Data to examine Start Marker
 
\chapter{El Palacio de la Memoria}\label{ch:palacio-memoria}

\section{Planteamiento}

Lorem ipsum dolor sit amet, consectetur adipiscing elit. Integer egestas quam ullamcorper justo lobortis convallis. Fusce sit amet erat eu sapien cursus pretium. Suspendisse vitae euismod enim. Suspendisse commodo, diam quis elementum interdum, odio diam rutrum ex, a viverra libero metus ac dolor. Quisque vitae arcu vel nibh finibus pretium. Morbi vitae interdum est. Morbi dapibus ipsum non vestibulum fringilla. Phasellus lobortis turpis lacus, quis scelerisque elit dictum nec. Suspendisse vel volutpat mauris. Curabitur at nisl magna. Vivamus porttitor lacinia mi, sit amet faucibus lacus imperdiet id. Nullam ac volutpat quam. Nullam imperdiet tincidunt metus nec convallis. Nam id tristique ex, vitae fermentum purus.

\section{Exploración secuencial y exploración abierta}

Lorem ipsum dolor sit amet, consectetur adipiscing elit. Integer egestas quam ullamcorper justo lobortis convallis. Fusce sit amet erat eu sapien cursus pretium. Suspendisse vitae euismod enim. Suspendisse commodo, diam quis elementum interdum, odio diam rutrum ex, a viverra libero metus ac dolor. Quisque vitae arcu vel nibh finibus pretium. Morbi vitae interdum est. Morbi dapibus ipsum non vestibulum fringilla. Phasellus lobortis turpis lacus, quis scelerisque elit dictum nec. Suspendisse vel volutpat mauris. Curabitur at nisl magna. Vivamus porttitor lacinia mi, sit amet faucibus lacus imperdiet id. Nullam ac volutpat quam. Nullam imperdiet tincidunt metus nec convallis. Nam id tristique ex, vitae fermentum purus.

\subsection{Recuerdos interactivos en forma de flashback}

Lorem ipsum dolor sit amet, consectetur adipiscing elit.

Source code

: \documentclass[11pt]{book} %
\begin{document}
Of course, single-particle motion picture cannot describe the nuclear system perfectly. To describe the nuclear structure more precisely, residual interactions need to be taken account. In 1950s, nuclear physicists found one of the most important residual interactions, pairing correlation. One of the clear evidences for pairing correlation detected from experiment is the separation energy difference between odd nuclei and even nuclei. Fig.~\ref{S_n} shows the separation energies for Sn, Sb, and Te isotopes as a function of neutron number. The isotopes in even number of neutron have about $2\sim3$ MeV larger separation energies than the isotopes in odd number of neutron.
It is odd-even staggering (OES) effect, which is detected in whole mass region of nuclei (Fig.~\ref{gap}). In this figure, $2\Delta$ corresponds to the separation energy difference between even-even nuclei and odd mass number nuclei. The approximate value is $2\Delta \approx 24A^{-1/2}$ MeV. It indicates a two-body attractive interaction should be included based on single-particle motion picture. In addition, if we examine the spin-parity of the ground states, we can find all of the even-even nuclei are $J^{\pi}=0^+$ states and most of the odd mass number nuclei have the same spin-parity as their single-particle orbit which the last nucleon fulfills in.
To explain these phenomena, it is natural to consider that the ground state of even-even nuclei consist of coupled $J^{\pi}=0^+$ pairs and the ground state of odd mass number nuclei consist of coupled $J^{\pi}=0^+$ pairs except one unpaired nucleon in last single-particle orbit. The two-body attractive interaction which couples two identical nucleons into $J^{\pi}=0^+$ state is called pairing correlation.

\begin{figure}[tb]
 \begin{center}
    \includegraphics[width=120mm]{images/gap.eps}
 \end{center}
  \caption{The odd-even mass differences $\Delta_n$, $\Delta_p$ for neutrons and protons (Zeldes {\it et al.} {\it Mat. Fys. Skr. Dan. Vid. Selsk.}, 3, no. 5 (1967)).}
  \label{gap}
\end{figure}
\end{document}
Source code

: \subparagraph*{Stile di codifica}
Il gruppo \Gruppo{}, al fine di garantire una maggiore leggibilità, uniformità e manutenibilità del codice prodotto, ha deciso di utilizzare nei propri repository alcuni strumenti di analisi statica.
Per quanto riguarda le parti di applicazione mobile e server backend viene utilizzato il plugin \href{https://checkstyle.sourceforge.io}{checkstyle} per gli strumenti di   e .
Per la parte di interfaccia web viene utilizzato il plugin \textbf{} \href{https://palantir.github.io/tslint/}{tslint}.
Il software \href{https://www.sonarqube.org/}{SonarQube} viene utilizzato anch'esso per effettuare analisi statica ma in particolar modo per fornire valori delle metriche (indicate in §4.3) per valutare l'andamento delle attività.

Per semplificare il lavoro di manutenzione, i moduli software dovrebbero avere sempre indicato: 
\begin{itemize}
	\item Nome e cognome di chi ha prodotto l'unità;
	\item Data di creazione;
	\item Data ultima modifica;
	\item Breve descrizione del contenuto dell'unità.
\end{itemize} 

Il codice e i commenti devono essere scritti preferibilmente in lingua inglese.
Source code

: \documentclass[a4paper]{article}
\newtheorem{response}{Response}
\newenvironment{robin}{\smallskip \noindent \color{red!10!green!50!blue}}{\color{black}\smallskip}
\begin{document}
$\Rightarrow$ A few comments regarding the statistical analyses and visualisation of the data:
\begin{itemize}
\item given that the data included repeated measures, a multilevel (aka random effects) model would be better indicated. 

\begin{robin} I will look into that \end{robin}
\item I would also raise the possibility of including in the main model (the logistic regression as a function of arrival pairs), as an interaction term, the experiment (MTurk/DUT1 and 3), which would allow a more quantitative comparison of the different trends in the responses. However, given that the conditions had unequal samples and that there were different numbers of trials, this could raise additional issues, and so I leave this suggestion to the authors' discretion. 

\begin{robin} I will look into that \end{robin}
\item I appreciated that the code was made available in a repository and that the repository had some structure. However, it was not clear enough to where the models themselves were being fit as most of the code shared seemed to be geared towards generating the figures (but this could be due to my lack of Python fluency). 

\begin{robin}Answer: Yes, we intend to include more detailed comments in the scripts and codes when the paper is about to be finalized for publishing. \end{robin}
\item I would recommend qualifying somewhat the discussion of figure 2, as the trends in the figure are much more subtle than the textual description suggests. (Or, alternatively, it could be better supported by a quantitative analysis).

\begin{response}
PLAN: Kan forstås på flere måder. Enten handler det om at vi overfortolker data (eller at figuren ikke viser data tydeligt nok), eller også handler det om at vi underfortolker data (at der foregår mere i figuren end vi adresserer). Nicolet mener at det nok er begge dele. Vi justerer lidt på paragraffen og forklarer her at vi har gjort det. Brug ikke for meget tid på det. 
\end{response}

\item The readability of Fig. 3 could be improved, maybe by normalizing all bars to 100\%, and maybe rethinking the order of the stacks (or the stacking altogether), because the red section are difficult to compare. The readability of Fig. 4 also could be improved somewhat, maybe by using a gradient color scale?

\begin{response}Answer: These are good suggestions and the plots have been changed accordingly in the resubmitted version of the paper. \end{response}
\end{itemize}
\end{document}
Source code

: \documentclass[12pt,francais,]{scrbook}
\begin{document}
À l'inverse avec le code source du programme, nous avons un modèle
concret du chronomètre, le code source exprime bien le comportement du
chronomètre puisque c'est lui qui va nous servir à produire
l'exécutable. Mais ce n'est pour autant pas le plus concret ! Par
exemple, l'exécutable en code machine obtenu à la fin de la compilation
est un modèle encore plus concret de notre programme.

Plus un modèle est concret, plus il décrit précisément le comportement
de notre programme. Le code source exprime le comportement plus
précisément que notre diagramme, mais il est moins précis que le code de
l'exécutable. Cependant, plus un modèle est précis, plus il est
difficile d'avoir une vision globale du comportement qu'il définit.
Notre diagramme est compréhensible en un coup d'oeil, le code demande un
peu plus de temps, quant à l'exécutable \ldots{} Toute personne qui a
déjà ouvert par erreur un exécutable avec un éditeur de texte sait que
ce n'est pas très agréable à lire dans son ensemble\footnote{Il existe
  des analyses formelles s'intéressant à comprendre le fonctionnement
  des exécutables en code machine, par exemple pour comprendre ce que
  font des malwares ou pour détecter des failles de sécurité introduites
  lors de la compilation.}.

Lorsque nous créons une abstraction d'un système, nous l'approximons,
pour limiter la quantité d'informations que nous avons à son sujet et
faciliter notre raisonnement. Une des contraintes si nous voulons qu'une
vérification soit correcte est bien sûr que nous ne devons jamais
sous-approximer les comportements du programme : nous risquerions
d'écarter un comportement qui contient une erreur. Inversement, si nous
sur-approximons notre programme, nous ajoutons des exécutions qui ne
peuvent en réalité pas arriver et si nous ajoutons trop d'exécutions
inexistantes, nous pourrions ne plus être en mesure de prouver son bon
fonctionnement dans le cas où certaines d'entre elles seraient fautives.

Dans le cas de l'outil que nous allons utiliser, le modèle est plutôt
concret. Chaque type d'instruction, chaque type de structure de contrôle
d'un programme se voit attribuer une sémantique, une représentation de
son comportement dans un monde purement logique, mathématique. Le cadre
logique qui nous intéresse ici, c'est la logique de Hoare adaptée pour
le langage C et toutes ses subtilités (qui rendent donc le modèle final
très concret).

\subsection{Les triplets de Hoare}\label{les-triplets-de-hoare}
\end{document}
Data to examine End Marker
— What you need to do —
Above are the records. Print exactly, and only, the lines from the line with "l'exécutable. Mais ce" to the line with "précisément que notre", both inclusive.

— Response box —
l'exécutable. Mais ce n'est pour autant pas le plus concret ! Par
exemple, l'exécutable en code machine obtenu à la fin de la compilation
est un modèle encore plus concret de notre programme.

Plus un modèle est concret, plus il décrit précisément le comportement
de notre programme. Le code source exprime le comportement plus
précisément que notre diagramme, mais il est moins précis que le code de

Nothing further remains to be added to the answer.